Re: mod_php using too much memory. It seems you were trying to combine your application server with your site server. For any kind of scalability you need to split the 2. And there's no reason they can't both be apache. There's very little difference between a mod_php + light weight apache combo and a FastCGI + light weight apache combo. There's nothing wrong with having 2 instances of apache running on your machine, each doing something different. Or you can do mod_php + varnish or any other proxy/application server combo.


Re: Memory usage. Copy-On-Write! For most of the applications I've worked on having separate shared-nothing processes + COW memory will use less physical memory than threads + sharing. And you never have to worry about deadlocks.


Almost everything I'm reading recently which talks about the future of parallel computing talks about a shared nothing approach. CPU speeds are coming to a plateau.
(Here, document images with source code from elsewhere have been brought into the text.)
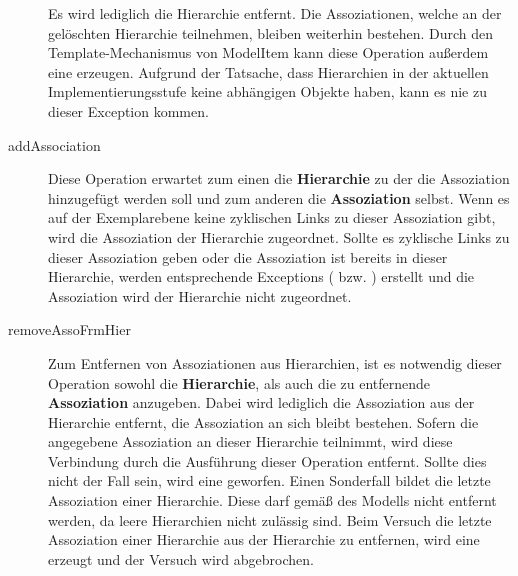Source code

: \begin{description}
Es wird lediglich die Hierarchie entfernt. Die Assoziationen, welche an der gelöschten Hierarchie teilnehmen, bleiben weiterhin bestehen. Durch den Template-Mechanismus von ModelItem kann diese Operation außerdem eine  erzeugen. Aufgrund der Tatsache, dass Hierarchien in der aktuellen Implementierungsstufe keine abhängigen Objekte haben, kann es nie zu dieser Exception kommen.
\item[addAssociation] Diese Operation erwartet zum einen die \textbf{Hierarchie} zu der die Assoziation hinzugefügt werden soll und zum anderen die \textbf{Assoziation} selbst.
Wenn es auf der Exemplarebene keine zyklischen Links zu dieser Assoziation gibt, wird die Assoziation der Hierarchie zugeordnet. Sollte es zyklische Links
zu dieser Assoziation geben oder die Assoziation ist bereits in dieser Hierarchie, werden entsprechende Exceptions ( bzw. ) 
erstellt und die Assoziation wird der Hierarchie nicht zugeordnet.
\item[removeAssoFrmHier] Zum Entfernen von Assoziationen aus Hierarchien, ist es notwendig dieser Operation sowohl die \textbf{Hierarchie}, als auch die zu entfernende 
\textbf{Assoziation} anzugeben. Dabei wird lediglich die Assoziation aus der Hierarchie entfernt, die Assoziation an sich bleibt bestehen. 
Sofern die angegebene Assoziation an dieser Hierarchie teilnimmt, wird diese Verbindung durch die Ausführung dieser Operation entfernt. 
Sollte dies nicht der Fall sein, wird eine  geworfen. Einen Sonderfall bildet die letzte Assoziation einer
Hierarchie. Diese darf gemäß des Modells nicht entfernt werden, da leere Hierarchien nicht zulässig sind. Beim Versuch die letzte
Assoziation einer Hierarchie aus der Hierarchie zu entfernen, wird eine  erzeugt und der Versuch wird abgebrochen. 
\end{description}
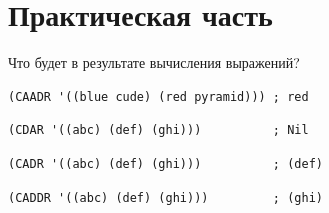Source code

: \documentclass[a4paper]{report}
\begin{document}


\section*{Практическая часть}

\begin{task}
	Что будет в результате вычисления выражений?
	\begin{AutoMultiColEnumerate}
		\item
\begin{lstlisting}[style=lispinline]
(CAADR '((blue cude) (red pyramid))) ; red
\end{lstlisting}

		\item
\begin{lstlisting}[style=lispinline]
(CDAR '((abc) (def) (ghi)))          ; Nil
\end{lstlisting}

		\item
\begin{lstlisting}[style=lispinline]
(CADR '((abc) (def) (ghi)))          ; (def)
\end{lstlisting}

		\item
\begin{lstlisting}[style=lispinline]
(CADDR '((abc) (def) (ghi)))         ; (ghi)
\end{lstlisting}
	\end{AutoMultiColEnumerate}
\end{task}
\end{document}
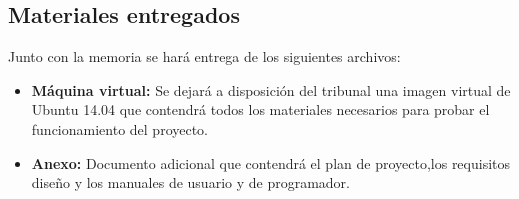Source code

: 
\subsection{Materiales entregados}
Junto con la memoria se hará entrega de los siguientes archivos:
	\begin{itemize}
	\item \textbf{Máquina virtual:} Se dejará a disposición del tribunal una imagen virtual de Ubuntu 14.04 que contendrá todos los materiales necesarios para probar el funcionamiento del proyecto.
	\item \textbf{Anexo:} Documento adicional que contendrá el plan de proyecto,los requisitos diseño y los manuales de usuario y de programador.
	\end{itemize}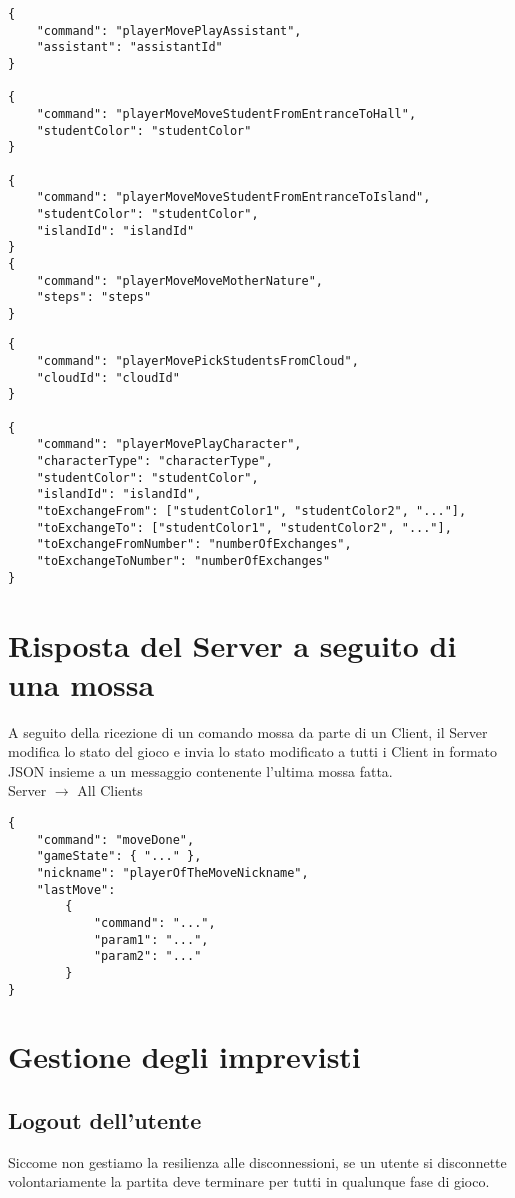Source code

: \documentclass{article}
\begin{document}
\begin{verbatim}
{
	"command": "playerMovePlayAssistant",
	"assistant": "assistantId"
}

{
	"command": "playerMoveMoveStudentFromEntranceToHall",
	"studentColor": "studentColor"
}

{
	"command": "playerMoveMoveStudentFromEntranceToIsland",
	"studentColor": "studentColor",
	"islandId": "islandId"
}
{
	"command": "playerMoveMoveMotherNature",
	"steps": "steps"
}

\end{verbatim}
\newpage
\begin{verbatim}
{
	"command": "playerMovePickStudentsFromCloud",
	"cloudId": "cloudId"
}

{
	"command": "playerMovePlayCharacter",
	"characterType": "characterType",
	"studentColor": "studentColor",
	"islandId": "islandId",
	"toExchangeFrom": ["studentColor1", "studentColor2", "..."],
	"toExchangeTo": ["studentColor1", "studentColor2", "..."],
	"toExchangeFromNumber": "numberOfExchanges",
	"toExchangeToNumber": "numberOfExchanges"
}
\end{verbatim}


\bigskip
\section{Risposta del Server a seguito di una mossa}

A seguito della ricezione di un comando mossa da parte di un Client, il Server modifica lo stato del gioco e invia lo stato modificato a tutti i Client in formato JSON insieme a un messaggio contenente l'ultima mossa fatta.\\

\noindent Server $\rightarrow$ All Clients
\begin{verbatim}
{
	"command": "moveDone",
	"gameState": { "..." },
	"nickname": "playerOfTheMoveNickname",
	"lastMove":
	    {
	        "command": "...",
	        "param1": "...",
	        "param2": "..."
	    }
}
\end{verbatim}

\section{Gestione degli imprevisti}
\subsection{Logout dell'utente}\label{logout}
Siccome non gestiamo la resilienza alle disconnessioni, se un utente si disconnette volontariamente la partita deve terminare per tutti in qualunque fase di gioco.\\
\end{document}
The amount of memory you will have available will get into the Terabyte range. If you have 1000 CPUs with gigs of data for each CPU, which approach would work better? It's pretty obvious.


@Erik: I can't even understand your response. "Shared nothing" systems nearly always use more memory than "some sharing" approaches. Each use Apache and mod_php, each process ends up having to hold another copy of the code. You have to use caching systems to get code to share. mod_php doesn't really work that well for large sites as the memory usage is so high, and you need to pull PHP out of the web server and use FastCGI. The PHP processes are just as big, but there are now less of them.

Tom
2008-03-28 15:34:40
@Michael: Umm.... The session has to be stored somewhere, whether you are using "shared nothing" or "shared something".


But if you have a sticky sessions load balancer (and what load balancer doesn't support this now?), you could make the sessions local to a particular instance. Then it would be actually "shared nothing", as the session storage is not shared (or replicated).


But if you use what you think is a "shared nothing" setup, with memcached for sessions, the cache is shared, so this really isn't "shared nothing", it is now "shared something". The cache is shared storage for all instances.


As I said before, there really isn't much difference between "shared nothing" and "shared something". It is just semantics.